Judge ran to the motorcycle, kickstarted the engine, and rode like hell for the suburb of Wannsee. It was a fifteen minute trek along the lake of the same name. Flicking his wrist, he checked his watch. 11:00.
Seyss is here. Seyss is in Berlin.
He repeated the words over and over, as if until now he hadn't quite believed his own suppositions. He crossed the S-Eahn tracks, and then a small bridge, slowing to read the street sign:Grossen Wannsee.
The single lane road wound right, then left, climbing and descending a series of rolling hills. Giant oaks lined the way, a centuries-old honor guard. Judge passed through their meandering shadows as if they were reminders of his own conscience. He'd had Seyss and let him escape. He wanted to believe he'd been frustrated by his adopted humanity, that his reflexes had been blunted by the certainty – or was it just a wish? – that reason must vanquish force. More likely, it was nerves. Either way, nine men and four women were dead as a result of a moment's hesitation. And his brother's killer left to run wild with no telling what devastation he might yet wreak.

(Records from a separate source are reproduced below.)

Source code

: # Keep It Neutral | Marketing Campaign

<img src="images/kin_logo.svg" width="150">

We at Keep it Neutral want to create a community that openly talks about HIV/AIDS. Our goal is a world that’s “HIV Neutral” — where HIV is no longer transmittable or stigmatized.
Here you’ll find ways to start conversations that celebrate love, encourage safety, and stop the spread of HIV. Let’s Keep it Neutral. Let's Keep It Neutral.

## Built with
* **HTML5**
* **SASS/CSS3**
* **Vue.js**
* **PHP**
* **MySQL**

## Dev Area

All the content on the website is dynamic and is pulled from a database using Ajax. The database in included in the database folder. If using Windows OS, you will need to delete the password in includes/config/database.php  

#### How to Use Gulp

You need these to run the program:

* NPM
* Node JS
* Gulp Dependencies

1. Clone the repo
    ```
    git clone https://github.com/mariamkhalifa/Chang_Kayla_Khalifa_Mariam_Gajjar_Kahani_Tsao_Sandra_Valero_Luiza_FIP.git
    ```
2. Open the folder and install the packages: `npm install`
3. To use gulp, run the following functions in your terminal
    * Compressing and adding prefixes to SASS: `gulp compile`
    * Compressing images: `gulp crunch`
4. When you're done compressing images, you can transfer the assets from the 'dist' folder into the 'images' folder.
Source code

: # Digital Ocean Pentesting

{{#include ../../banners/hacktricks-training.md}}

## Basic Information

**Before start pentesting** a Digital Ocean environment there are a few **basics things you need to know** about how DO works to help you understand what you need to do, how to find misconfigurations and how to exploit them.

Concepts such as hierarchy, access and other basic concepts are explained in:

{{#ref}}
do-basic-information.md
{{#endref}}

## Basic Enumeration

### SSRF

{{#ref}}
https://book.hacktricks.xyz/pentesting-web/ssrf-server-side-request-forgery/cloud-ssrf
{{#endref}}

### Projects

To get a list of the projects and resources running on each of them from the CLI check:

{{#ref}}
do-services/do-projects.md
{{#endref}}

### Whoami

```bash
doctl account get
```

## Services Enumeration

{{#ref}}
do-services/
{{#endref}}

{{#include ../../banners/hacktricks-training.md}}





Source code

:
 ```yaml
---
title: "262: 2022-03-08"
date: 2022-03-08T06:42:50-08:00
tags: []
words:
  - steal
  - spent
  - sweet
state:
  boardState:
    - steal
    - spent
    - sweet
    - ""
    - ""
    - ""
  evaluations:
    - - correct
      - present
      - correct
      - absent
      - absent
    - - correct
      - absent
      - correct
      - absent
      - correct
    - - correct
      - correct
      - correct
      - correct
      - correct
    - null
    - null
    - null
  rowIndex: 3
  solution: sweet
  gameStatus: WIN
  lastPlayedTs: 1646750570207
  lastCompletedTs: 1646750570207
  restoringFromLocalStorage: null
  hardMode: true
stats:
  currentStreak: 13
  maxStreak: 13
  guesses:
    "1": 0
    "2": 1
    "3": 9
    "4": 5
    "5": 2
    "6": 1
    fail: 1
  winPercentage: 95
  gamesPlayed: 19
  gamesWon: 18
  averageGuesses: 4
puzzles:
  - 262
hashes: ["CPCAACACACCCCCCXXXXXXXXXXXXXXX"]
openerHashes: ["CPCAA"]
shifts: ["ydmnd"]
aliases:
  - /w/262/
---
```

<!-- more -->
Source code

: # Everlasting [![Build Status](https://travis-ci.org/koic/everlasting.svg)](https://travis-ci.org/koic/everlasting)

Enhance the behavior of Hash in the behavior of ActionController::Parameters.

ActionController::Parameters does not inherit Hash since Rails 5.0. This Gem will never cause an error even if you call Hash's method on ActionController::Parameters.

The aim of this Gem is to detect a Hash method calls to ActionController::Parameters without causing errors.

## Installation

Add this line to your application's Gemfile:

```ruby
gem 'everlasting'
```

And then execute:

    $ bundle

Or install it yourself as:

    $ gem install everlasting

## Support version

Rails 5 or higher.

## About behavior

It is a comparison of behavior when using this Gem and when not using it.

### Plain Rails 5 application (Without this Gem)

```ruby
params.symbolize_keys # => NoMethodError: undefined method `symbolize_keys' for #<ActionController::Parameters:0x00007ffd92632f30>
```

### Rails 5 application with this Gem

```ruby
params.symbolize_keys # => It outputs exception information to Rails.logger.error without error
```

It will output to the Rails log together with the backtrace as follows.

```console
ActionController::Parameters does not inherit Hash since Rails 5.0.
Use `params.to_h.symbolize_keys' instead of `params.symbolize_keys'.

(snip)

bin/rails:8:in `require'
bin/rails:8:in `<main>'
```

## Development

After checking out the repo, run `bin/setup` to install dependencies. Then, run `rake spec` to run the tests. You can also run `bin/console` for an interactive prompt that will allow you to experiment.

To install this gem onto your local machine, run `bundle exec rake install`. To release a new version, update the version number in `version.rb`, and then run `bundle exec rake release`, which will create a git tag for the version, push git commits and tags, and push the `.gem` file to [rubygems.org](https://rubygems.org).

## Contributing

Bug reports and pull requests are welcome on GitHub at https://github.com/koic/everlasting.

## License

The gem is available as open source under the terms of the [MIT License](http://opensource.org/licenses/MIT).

Judge eased up on the throttle, stealing glances at the august homes lining the road. Number 16. Number 18. The bike sped round a corner and suddenly, he was there – 24. A blue and white plaque screwed onto a moss-drenched gatepost showed the numeral in a quaint curlicued script. A car was pulling out of the driveway, a sleek black roadster, and it braked as its front tires crept onto the main road. Judge caught only a glimpse of the driver. Khaki jacket, tanned face, dark hair.
Wearing the uniform of an officer in the United States Army was Erich Siegfried Seyss.